Success for the UK at EU fish negotiations
The UK Government has secured a deal that is good for both the health of our seas and the UK fishing industry at this year’s annual round of fisheries talks.
In negotiations that went through the night and into the morning, the UK managed to fight huge cuts to quotas across a number of different fish stocks. These proposed cuts, which the UK successfully pushed back against, were not backed up by scientific evidence, and could have contributed to an increase in the discarding of perfectly edible fish.
This positive news follows another major success, achieved during the first day of negotiations, when the UK successfully stopped a cut in the number of days that fishermen are allowed to spend fishing at sea.
Before these negotiations began, UK fishermen faced the prospect of having the number of days they could spend fishing cut by a quarter. However the UK government overturned this agreement, made as part of the Cod Recovery Plan. Scientific advice showed that these automatic reductions were only serving to increase cod mortality and discards, rather than help conserve stocks.
Without this agreement many fishermen would not have had the necessary time available to get to where cod fishing would prove most sustainable and may have been forced to target young fish closer to shore.

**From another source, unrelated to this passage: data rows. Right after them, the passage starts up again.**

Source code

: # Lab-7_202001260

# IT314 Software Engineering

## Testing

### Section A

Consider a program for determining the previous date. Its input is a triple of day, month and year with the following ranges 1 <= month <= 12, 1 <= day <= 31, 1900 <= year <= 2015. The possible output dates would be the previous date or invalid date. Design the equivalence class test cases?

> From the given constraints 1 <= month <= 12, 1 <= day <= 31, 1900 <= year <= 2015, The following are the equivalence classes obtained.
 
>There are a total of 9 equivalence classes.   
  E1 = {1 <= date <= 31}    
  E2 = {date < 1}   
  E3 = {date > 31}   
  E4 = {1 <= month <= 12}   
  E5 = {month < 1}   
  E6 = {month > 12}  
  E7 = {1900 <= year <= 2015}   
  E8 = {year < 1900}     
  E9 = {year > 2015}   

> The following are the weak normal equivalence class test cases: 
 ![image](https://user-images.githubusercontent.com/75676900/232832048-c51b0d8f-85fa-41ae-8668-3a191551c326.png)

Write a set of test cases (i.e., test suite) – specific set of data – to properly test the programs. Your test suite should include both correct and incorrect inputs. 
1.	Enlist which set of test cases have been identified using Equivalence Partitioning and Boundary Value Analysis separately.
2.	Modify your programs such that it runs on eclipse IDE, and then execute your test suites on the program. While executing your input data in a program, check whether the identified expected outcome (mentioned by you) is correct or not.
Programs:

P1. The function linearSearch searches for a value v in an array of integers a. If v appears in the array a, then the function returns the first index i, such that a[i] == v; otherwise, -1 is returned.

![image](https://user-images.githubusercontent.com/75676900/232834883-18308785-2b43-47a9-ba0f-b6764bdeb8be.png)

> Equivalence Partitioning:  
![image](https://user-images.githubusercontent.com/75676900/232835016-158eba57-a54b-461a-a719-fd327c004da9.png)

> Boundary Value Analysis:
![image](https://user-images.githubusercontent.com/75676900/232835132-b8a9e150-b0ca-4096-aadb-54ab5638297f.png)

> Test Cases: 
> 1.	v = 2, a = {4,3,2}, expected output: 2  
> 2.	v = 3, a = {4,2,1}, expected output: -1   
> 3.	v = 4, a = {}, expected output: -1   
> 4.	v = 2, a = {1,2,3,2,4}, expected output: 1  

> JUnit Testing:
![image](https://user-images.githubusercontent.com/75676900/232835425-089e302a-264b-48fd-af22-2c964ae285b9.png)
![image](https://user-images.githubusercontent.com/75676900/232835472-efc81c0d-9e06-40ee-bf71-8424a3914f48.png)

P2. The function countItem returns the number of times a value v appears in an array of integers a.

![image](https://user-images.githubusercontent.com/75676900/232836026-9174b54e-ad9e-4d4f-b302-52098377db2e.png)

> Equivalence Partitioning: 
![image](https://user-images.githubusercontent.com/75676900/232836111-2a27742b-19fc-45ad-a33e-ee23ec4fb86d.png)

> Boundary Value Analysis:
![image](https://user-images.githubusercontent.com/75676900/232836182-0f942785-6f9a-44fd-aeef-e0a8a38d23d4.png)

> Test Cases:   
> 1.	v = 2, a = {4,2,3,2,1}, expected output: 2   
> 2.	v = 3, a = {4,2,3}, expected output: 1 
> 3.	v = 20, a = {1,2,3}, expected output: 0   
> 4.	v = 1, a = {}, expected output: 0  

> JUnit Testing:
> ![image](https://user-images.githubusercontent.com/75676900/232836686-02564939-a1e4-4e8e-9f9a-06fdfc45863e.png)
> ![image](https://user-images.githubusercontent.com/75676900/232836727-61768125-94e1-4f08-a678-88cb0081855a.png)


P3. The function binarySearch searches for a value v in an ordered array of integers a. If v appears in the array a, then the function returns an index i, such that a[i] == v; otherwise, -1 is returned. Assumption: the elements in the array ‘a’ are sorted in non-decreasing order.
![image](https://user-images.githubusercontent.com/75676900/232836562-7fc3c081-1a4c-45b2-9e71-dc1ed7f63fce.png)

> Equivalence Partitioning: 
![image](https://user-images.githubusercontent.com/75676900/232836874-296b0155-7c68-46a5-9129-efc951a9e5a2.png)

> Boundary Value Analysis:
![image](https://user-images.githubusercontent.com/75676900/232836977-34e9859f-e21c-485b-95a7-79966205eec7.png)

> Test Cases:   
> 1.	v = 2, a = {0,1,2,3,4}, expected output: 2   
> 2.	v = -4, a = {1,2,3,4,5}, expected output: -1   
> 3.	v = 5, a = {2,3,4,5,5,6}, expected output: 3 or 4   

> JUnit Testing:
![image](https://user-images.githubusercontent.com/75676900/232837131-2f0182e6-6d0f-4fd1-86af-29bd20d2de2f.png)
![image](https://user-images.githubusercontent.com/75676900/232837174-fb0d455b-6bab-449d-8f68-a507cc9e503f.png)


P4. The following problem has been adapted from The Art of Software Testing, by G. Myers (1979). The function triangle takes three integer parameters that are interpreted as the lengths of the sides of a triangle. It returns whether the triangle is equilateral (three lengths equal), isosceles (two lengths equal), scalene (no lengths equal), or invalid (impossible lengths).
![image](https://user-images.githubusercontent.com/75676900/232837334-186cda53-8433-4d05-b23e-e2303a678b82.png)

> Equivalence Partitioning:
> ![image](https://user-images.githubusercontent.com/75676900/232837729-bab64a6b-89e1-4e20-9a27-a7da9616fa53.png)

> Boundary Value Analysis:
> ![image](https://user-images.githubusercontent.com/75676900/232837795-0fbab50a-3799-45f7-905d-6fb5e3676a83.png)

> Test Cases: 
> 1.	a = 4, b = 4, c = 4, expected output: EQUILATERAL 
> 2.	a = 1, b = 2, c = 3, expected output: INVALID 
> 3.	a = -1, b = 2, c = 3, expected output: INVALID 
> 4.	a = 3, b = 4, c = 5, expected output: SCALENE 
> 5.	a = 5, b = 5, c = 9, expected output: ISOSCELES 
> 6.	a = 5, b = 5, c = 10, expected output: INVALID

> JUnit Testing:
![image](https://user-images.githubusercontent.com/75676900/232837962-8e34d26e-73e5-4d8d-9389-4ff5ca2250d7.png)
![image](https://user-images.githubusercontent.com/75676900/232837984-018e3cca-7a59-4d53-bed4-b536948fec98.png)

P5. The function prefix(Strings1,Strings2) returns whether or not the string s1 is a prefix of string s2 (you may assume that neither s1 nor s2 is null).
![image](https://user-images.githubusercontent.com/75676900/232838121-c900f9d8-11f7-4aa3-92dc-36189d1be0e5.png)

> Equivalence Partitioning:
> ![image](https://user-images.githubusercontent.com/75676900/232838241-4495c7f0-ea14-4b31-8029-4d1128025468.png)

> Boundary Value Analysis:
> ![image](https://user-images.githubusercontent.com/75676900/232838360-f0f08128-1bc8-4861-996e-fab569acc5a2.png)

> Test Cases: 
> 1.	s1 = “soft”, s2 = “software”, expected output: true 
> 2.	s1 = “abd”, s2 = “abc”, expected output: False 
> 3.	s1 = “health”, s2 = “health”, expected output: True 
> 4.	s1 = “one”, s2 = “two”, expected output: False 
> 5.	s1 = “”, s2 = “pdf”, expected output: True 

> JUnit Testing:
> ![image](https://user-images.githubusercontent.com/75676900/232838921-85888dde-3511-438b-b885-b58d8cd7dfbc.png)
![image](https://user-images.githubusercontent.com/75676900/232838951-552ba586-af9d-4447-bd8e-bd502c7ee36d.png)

While the quota for cod in 2013 will be decided in January, Fisheries Minister Richard Benyon will be arguing against the Commissions proposed 20% cut, and instead will be calling for the quota to be set based on scientific evidence to recover the stock by 2015 whilst also working to significantly reduce discards.
Speaking from Brussels, Richard Benyon, Minister for the Natural Environment and Fisheries, said:
“This has been my third year attending these frustrating negotiations and I am delighted that we were able to secure the best possible deal for the UK fishing industry.
“The current Cod Recovery Plan has failed to deliver. It was my one of my priorities to ensure that days at sea for fishermen would remain the same next year and that is exactly what has been achieved.
“I always enter these discussions clear in my mind that any decisions on quotas, or days spent at sea, need to be based on three clear principles; following scientific advice, fishing sustainability and the need for continued discard reduction. We stuck to these principles throughout.”
The UK also successfully negotiated a number of further concessions. These include:
• Days at sea kept at 2012 levels rather than reduced.
• Removed threat to continued success of the catch quota trial by taking away proposed restrictions on the movement of quota.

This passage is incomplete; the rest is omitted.